• REQUIRED ACTION
This exercise requires an exact output of the listing, images omitted.

• DATA TO PROCESS
§
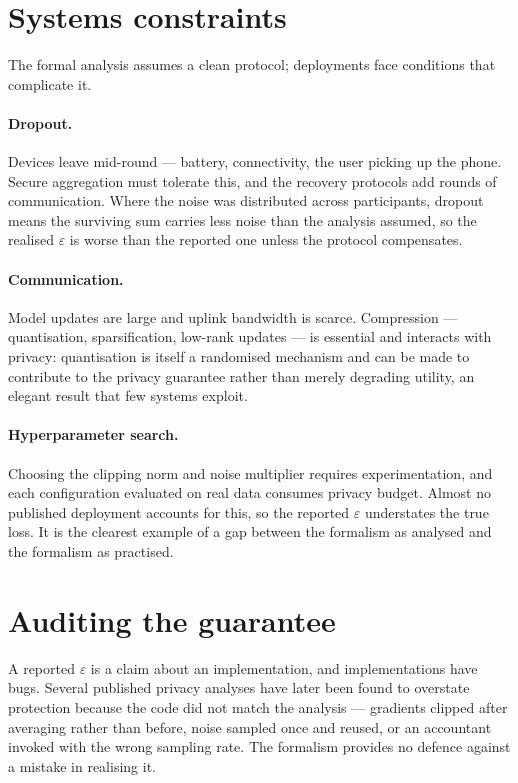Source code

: \documentclass[11pt,a4paper]{article}
\begin{document}
\section{Systems constraints}
\label{sec:systems}

The formal analysis assumes a clean protocol; deployments face conditions that
complicate it.

\paragraph{Dropout.}
Devices leave mid-round --- battery, connectivity, the user picking up the
phone. Secure aggregation must tolerate this, and the recovery protocols add
rounds of communication. Where the noise was distributed across participants,
dropout means the surviving sum carries less noise than the analysis assumed,
so the realised $\varepsilon$ is worse than the reported one unless the
protocol compensates.

\paragraph{Communication.}
Model updates are large and uplink bandwidth is scarce. Compression --- 
quantisation, sparsification, low-rank updates --- is essential and interacts
with privacy: quantisation is itself a randomised mechanism and can be made to
contribute to the privacy guarantee rather than merely degrading utility, an
elegant result that few systems exploit.

\paragraph{Hyperparameter search.}
Choosing the clipping norm and noise multiplier requires experimentation, and
each configuration evaluated on real data consumes privacy budget. Almost no
published deployment accounts for this, so the reported $\varepsilon$
understates the true loss. It is the clearest example of a gap between the
formalism as analysed and the formalism as practised.

\section{Auditing the guarantee}
\label{sec:auditing}

A reported $\varepsilon$ is a claim about an implementation, and
implementations have bugs. Several published privacy analyses have later been
found to overstate protection because the code did not match the analysis ---
gradients clipped after averaging rather than before, noise sampled once and
reused, or an accountant invoked with the wrong sampling rate. The formalism
provides no defence against a mistake in realising it.
\end{document}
§
• TASK SOLUTION
Source code

: \documentclass[11pt,a4paper]{article}
\begin{document}
\section{Systems constraints}
\label{sec:systems}

The formal analysis assumes a clean protocol; deployments face conditions that
complicate it.

\paragraph{Dropout.}
Devices leave mid-round --- battery, connectivity, the user picking up the
phone. Secure aggregation must tolerate this, and the recovery protocols add
rounds of communication. Where the noise was distributed across participants,
dropout means the surviving sum carries less noise than the analysis assumed,
so the realised $\varepsilon$ is worse than the reported one unless the
protocol compensates.

\paragraph{Communication.}
Model updates are large and uplink bandwidth is scarce. Compression --- 
quantisation, sparsification, low-rank updates --- is essential and interacts
with privacy: quantisation is itself a randomised mechanism and can be made to
contribute to the privacy guarantee rather than merely degrading utility, an
elegant result that few systems exploit.

\paragraph{Hyperparameter search.}
Choosing the clipping norm and noise multiplier requires experimentation, and
each configuration evaluated on real data consumes privacy budget. Almost no
published deployment accounts for this, so the reported $\varepsilon$
understates the true loss. It is the clearest example of a gap between the
formalism as analysed and the formalism as practised.

\section{Auditing the guarantee}
\label{sec:auditing}

A reported $\varepsilon$ is a claim about an implementation, and
implementations have bugs. Several published privacy analyses have later been
found to overstate protection because the code did not match the analysis ---
gradients clipped after averaging rather than before, noise sampled once and
reused, or an accountant invoked with the wrong sampling rate. The formalism
provides no defence against a mistake in realising it.
\end{document}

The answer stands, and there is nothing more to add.